My database background is mainly Oracle, but I've recently been helping with some SQL Server work. My group has inherited some SQL server DTS packages that do daily loads and updates of large amounts of data. Currently it is running in SQL Server 2000, but will soon be upgraded to SQL Server 2005 or 2008. The mass updates are running too slowly.
One thing I noticed about the code is that some large updates are done in procedural code in loops, so that each statement only updates a small portion of the table in a single transaction. Is this a sound method to do updates in SQL server? Locking of concurrent sessions should not be an issue because user access to tables is disabled while the bulk loading takes place. I've googled around some, and found some articles suggesting that doing it this way conserves resources, and that resources are released each time an update commits, leading to greater efficiency.

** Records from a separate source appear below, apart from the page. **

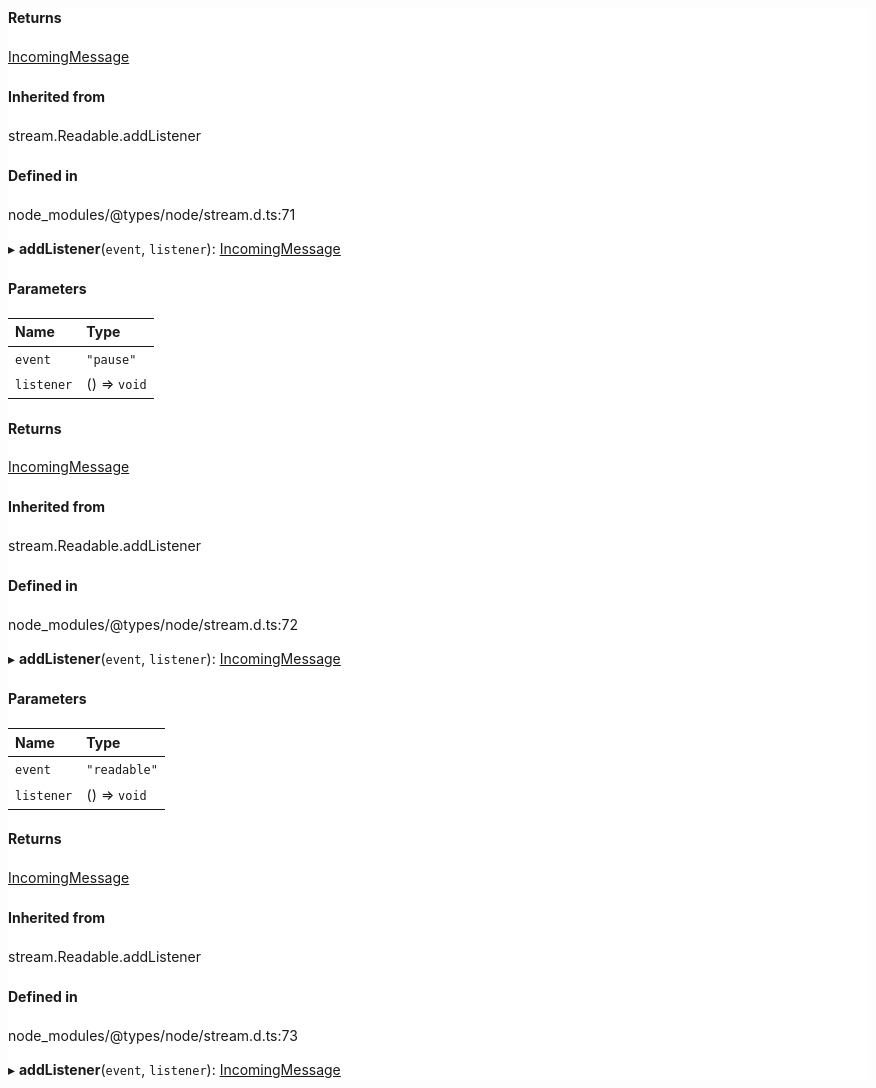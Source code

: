 #### Returns

[IncomingMessage](http.incomingmessage.md)

#### Inherited from

stream.Readable.addListener

#### Defined in

node_modules/@types/node/stream.d.ts:71

▸ **addListener**(`event`, `listener`): [IncomingMessage](http.incomingmessage.md)

#### Parameters

| Name | Type |
| :------ | :------ |
| `event` | ``"pause"`` |
| `listener` | () => `void` |

#### Returns

[IncomingMessage](http.incomingmessage.md)

#### Inherited from

stream.Readable.addListener

#### Defined in

node_modules/@types/node/stream.d.ts:72

▸ **addListener**(`event`, `listener`): [IncomingMessage](http.incomingmessage.md)

#### Parameters

| Name | Type |
| :------ | :------ |
| `event` | ``"readable"`` |
| `listener` | () => `void` |

#### Returns

[IncomingMessage](http.incomingmessage.md)

#### Inherited from

stream.Readable.addListener

#### Defined in

node_modules/@types/node/stream.d.ts:73

▸ **addListener**(`event`, `listener`): [IncomingMessage](http.incomingmessage.md)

In Oracle this is generally a bad approach, and I've used single transactions for very large updates with success in Oracle. Frequent commits slow the process down and use more resources in Oracle.
My question is, for mass updates in SQL Server, is it generally a good practice to use procedural code, and commit many SQL statements, or to use one big statement to do the whole update?
Sorry Guys,
None of the above answer the question. They are just examples of how you can do things. The answer is, more resources get used with frequent commits, however, the transaction log cannot be truncated until a commit point. Thus, if your single spanning transaction is very big it will cause the transaction log to grow and possibly fregment which if undetected will cause problems later. Also, in a rollback situation, the duration is generally twice as long as the original transaction. So if your transaction fails after 1/2 hour it will take 1 hour to roll back and you can't stop it :-)

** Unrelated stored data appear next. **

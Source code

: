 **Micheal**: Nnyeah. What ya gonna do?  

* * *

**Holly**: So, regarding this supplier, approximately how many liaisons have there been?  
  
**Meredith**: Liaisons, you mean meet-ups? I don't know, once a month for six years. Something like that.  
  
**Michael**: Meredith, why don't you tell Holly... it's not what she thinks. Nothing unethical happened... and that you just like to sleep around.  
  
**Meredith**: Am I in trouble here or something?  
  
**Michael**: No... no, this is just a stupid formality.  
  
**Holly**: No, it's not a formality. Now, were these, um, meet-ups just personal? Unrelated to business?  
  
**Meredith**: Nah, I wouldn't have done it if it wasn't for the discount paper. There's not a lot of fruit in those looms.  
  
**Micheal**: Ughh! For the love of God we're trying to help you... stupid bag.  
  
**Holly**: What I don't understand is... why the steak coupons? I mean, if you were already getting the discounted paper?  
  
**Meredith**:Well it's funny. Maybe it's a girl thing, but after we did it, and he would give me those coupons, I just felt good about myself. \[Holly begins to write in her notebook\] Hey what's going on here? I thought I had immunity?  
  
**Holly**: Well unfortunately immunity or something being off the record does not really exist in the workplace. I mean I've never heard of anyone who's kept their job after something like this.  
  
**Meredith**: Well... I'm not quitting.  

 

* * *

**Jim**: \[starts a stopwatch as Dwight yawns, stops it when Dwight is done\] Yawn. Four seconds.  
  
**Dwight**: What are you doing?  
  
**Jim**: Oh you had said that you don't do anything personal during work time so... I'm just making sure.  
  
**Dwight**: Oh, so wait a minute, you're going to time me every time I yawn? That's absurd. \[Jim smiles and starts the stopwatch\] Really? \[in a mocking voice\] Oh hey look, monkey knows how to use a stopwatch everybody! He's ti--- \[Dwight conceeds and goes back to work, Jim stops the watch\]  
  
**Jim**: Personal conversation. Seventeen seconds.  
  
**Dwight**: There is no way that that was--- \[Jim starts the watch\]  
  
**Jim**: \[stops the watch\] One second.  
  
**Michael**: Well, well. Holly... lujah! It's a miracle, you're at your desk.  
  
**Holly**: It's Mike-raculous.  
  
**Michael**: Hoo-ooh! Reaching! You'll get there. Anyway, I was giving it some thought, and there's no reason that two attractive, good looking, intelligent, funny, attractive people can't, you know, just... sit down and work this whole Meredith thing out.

I have worked with SQL Server2000/2005, DB2, ADABAS and the above is true for all. I don't really see how Oracle can work differently.
You could possibly replace the T-SQL with a bcp command and there you can set the batch size without having to code it.

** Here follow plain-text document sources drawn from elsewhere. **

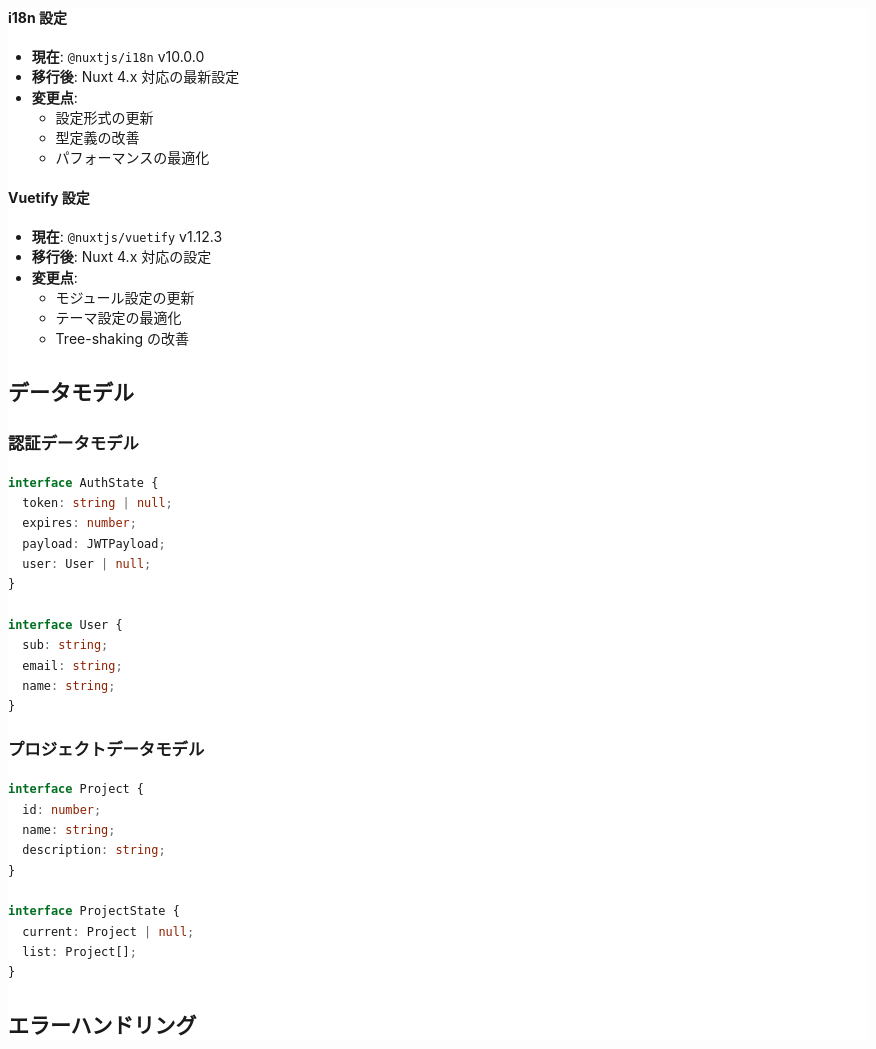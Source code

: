#### i18n 設定

- **現在**: `@nuxtjs/i18n` v10.0.0
- **移行後**: Nuxt 4.x 対応の最新設定
- **変更点**:
  - 設定形式の更新
  - 型定義の改善
  - パフォーマンスの最適化

#### Vuetify 設定

- **現在**: `@nuxtjs/vuetify` v1.12.3
- **移行後**: Nuxt 4.x 対応の設定
- **変更点**:
  - モジュール設定の更新
  - テーマ設定の最適化
  - Tree-shaking の改善

## データモデル

### 認証データモデル

```typescript
interface AuthState {
  token: string | null;
  expires: number;
  payload: JWTPayload;
  user: User | null;
}

interface User {
  sub: string;
  email: string;
  name: string;
}
```

### プロジェクトデータモデル

```typescript
interface Project {
  id: number;
  name: string;
  description: string;
}

interface ProjectState {
  current: Project | null;
  list: Project[];
}
```

## エラーハンドリング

Issuing frequest commits in a single table scan is prefferable to running multiple scans with small processing numbers because generally if a table scan is required the whole table will be scanned even if you only returning a small subset.
Stay away from snapshots. A snapshot will only increase the number of IOs and competes for IO and CPU
In general, I find it better to update in batches - typically in the range of between 100 to 1000. It all depends on how your tables are structured: foreign keys? Triggers? Or just updating raw data? You need to experiment to see which scenario works best for you.
If I am in pure SQL, I will do something like this to help manage server resources:
SET ROWCOUNT 1000
WHILE 1=1 BEGIN
DELETE FROM MyTable WHERE ...
IF ##ROWCOUNT = 0
BREAK
END
SET ROWCOUNT 0
In this example, I am purging data. This would only work for an UPDATE if you could restrict or otherwise selectively update rows. (Or only insert xxxx number of rows into an auxiliary table that you can JOIN against.)
But yes, try not to update xx million rows at one time. It takes forever and if an error occurs, all those rows will be rolled back (which takes an additional forever.)
Well everything depends.
But ... assuming your db is in single user mode or you have table locks (tablockx) against all the tables involved, batches will probably perform worse. Especially if the batches are forcing table scans.
The one caveat is that very complex queries will quite often consume resources on tempdb, if tempdb runs out of space (cause the execution plan required a nasty complicated hash join) you are in deep trouble.
Working in batches is a general practice that is quite often used in SQL Server (when its not in snapshot isolation mode) to increase concurrency and avoid huge transaction rollbacks because of deadlocks (you tend to get deadlock galore when updating a 10 million row table that is active).
When you move to SQL Server 2005 or 2008, you will need to redo all those DTS packages in SSIS. I think you will pleasantly surprised to see how much faster SSIS can be.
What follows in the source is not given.